3 reasons your child might not be reaching their potential at school (2019 edition)

Jul 23, 2019Careers and University, NCEA, Parent advice, Study Tips

High school can be jading.

With NCEA results fresh in our minds, social pressures, high school dramas, underpaid teachers and a standardised testing system – there’s no wonder so many kids aren’t engaged at school.


When a child doesn’t feel passionate about school, grades aren’t the only thing that’ll take the hit. Their motivation will drop, their attendance might go down, they’ll lose confidence and they’ll likely be tired and grumpy when they get home.


Nevertheless, there are some steps we can take as parents (and educators) to help remind your teen of their “why” at school, and get back on track towards becoming the student and young adult they’re meant to be.


1. Start with a bang




Often, students and parents treat the start of the year as the “relaxed” period, where they can get away with missing homework or ditching the study books for a few weeks.

However, if there’s no sense of momentum to drive your child towards their goals, they might miss key concepts and knowledge taught early in the curriculum – causing further problems down the line.


By starting the year on a high, your teen will establish the momentum and motivation to keep up the pace – and they’ll also gain the foundational knowledge to excel in more advanced topics later on.


That’s why we encourage starting tuition early in the Term. Our tutors take the time to set micro-goals and long-term with their students early on, so that they kick-start the right momentum to carry them throughout the year.

If your child has been experiencing engagement problems at school, sit down with them and map out some small goals for them to achieve over the next month or so. Once they start meeting them – however small – this will give them the boost they need for a strong drive throughout the year.



2. Have ongoing support available



A lot of the time, when students aren’t enjoying themselves in class, it’s because they don’t understand key material.

With busy classrooms and competitive classmates, this can be extremely isolating. They might come to resent the subject they’re struggling in, or worse: come to the conclusion that they’re simply “dumber” than their peers.


Oftentimes, it’s simply a case of sitting down with someone (a tutor, friend or sibling) who has the answers, and working through the problem together.


It might be a “duh” sort of Eureka moment, or it might take a little more patience and time.

Either way, having someone to talk through the student’s problems as they unfold is the perfect way to ensure no minor slips at school turn into full-blown avalanches.




3. Become more engaged 

with their education



No one knows your teen better than you. As such, you have the power to help them find their “why” at school, using your unique insight to help them uncover their motivation.

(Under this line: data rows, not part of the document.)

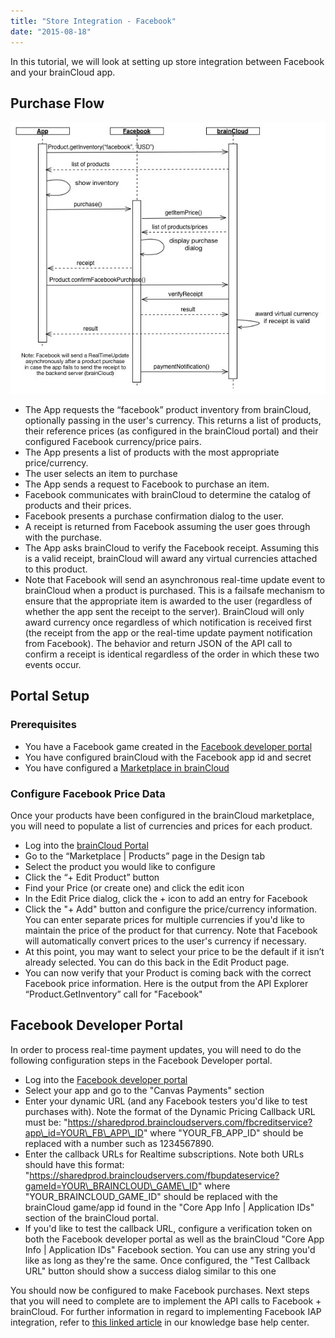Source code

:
 ```yaml
---
title: "Store Integration - Facebook"
date: "2015-08-18"
---
```


In this tutorial, we will look at setting up store integration between Facebook and your brainCloud app.

## Purchase Flow

[![Facebook Purchase Sequence Diagram](images/Facebook-Purchase-Sequence-Diagram.jpg)](/apidocs/wp-content/uploads/2015/08/Facebook-Purchase-Sequence-Diagram.jpg)

- The App requests the “facebook” product inventory from brainCloud, optionally passing in the user's currency. This returns a list of products, their reference prices (as configured in the brainCloud portal) and their configured Facebook currency/price pairs.
- The App presents a list of products with the most appropriate price/currency.
- The user selects an item to purchase
- The App sends a request to Facebook to purchase an item.
- Facebook communicates with brainCloud to determine the catalog of products and their prices.
- Facebook presents a purchase confirmation dialog to the user.
- A receipt is returned from Facebook assuming the user goes through with the purchase.
- The App asks brainCloud to verify the Facebook receipt. Assuming this is a valid receipt, brainCloud will award any virtual currencies attached to this product.
- Note that Facebook will send an asynchronous real-time update event to brainCloud when a product is purchased. This is a failsafe mechanism to ensure that the appropriate item is awarded to the user (regardless of whether the app sent the receipt to the server). BrainCloud will only award currency once regardless of which notification is received first (the receipt from the app or the real-time update payment notification from Facebook). The behavior and return JSON of the API call to confirm a receipt is identical regardless of the order in which these two events occur.

## Portal Setup

### Prerequisites

- You have a Facebook game created in the [Facebook developer portal](https://developers.facebook.com)
- You have configured brainCloud with the Facebook app id and secret
- You have configured a [Marketplace in brainCloud](https://staging.getbraincloud.com/apidocs/portal-usage/marketplace-configuration/)

### Configure Facebook Price Data

Once your products have been configured in the brainCloud marketplace, you will need to populate a list of currencies and prices for each product.

- Log into the [brainCloud Portal](https://portal.braincloudservers.com/)
- Go to the “Marketplace | Products” page in the Design tab  
    [](/apidocs/wp-content/uploads/2016/08/brainCloud_dashboard_productsTab.jpg)
- Select the product you would like to configure  
    [](/apidocs/wp-content/uploads/2016/09/brainCloud_dashboard_addFbProduct1.jpg)
- Click the “+ Edit Product” button  
    [](/apidocs/wp-content/uploads/2016/08/brainCloud_dashboard_addProduct2.jpg)
- Find your Price (or create one) and click the edit icon  
    [](/apidocs/wp-content/uploads/2016/09/brainCloud_dashboard_addFbProduct2.jpg)
- In the Edit Price dialog, click the + icon to add an entry for Facebook  
    [](/apidocs/wp-content/uploads/2016/09/brainCloud_dashboard_addFbProduct3.jpg)
- Click the "+ Add" button and configure the price/currency information. You can enter separate prices for multiple currencies if you'd like to maintain the price of the product for that currency. Note that Facebook will automatically convert prices to the user's currency if necessary.  
    [](/apidocs/wp-content/uploads/2016/09/brainCloud_dashboard_addFbProduct4.jpg)
- At this point, you may want to select your price to be the default if it isn’t already selected. You can do this back in the Edit Product page.  
    [](/apidocs/wp-content/uploads/2016/09/brainCloud_dashboard_addFbProduct5.jpg)
- You can now verify that your Product is coming back with the correct Facebook price information. Here is the output from the API Explorer “Product.GetInventory” call for "Facebook"  
    [](/apidocs/wp-content/uploads/2016/09/brainCloud_dashboard_addFbProduct6.jpg)

## Facebook Developer Portal

In order to process real-time payment updates, you will need to do the following configuration steps in the Facebook Developer portal.

- Log into the [Facebook developer portal](https://developers.facebook.com/apps)
- Select your app and go to the "Canvas Payments" section
- Enter your dynamic URL (and any Facebook testers you'd like to test purchases with). Note the format of the Dynamic Pricing Callback URL must be: "https://sharedprod.braincloudservers.com/fbcreditservice?app\_id=YOUR\_FB\_APP\_ID" where "YOUR\_FB\_APP\_ID" should be replaced with a number such as 1234567890. 
    [](/apidocs/wp-content/uploads/2015/08/2015-08-18_11-50-11.png)
- Enter the callback URLs for Realtime subscriptions. Note both URLs should have this format: "https://sharedprod.braincloudservers.com/fbupdateservice?gameId=YOUR\_BRAINCLOUD\_GAME\_ID" where "YOUR\_BRAINCLOUD\_GAME\_ID" should be replaced with the brainCloud game/app id found in the "Core App Info | Application IDs" section of the brainCloud portal.[](/apidocs/wp-content/uploads/2015/08/2015-08-18_11-52-39.png)
- If you'd like to test the callback URL, configure a verification token on both the Facebook developer portal as well as the brainCloud "Core App Info | Application IDs" Facebook section. You can use any string you'd like as long as they're the same. Once configured, the "Test Callback URL" button should show a success dialog similar to this one  
    [](/apidocs/wp-content/uploads/2015/08/2015-08-18_11-57-57.png)

You should now be configured to make Facebook purchases. Next steps that you will need to complete are to implement the API calls to Facebook + brainCloud. For further information in regard to implementing Facebook IAP integration, refer to [this linked article](http://help.getbraincloud.com/en/articles/4676736-facebook-iap-integration) in our knowledge base help center.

Check out this video for advice from our tutors on how to engage with your child’s learning more:



When your teen gets home from school – instead of asking “how was your day?” try and ask specifically about what they’re learning:

  • What are you learning at the moment?
  • How do you feel about it?
  • What are your thoughts on this?
  • How does your teacher teach the class?


If your teen is apathetic towards school, work out why:

  • Do you think the subject itself is flawed, or just the way it’s being taught?
  • What if you looked at it this way?
  • What’s making you feel anxious about that class?
  • Do you understand everything the teacher is saying, or do you feel like you’re missing something?
  • If you could change something about the class, what would it be?


Now, offer them solutions or affirmations:

  • Can I help you work it out? I might be able to offer some knowledge.
  • Do you think you might benefit from a tutor or some one-on-one attention?
  • Would you like me to look into resources that might help you study better?
  • That sounds really stressful. Let’s have a break and we can come back to it.
  • I know you hate that class, but it will help you to reach your goals of x,yz. Keep going. You can do it.
  • You’re a great writer, this is just a small bump in the road. Don’t let it knock your confidence.
  • Progress is better than perfect. You’re doing great.


You know your teen’s passions better than I do. Try to think of ways you can connect those passions to what they’re learning today, and use that knowledge to reframe school as something of a personal opportunity. With the right advice, a good chance to rant, and a trusted person to open up to – your teen will be able to identify what’s really frustrating them at school, and the two of you can work together to overcome it.

By becoming more engaged, empathetic and attuned with your teen’s education at school, your teen will feel less alone in their struggles and feel supported in getting over them.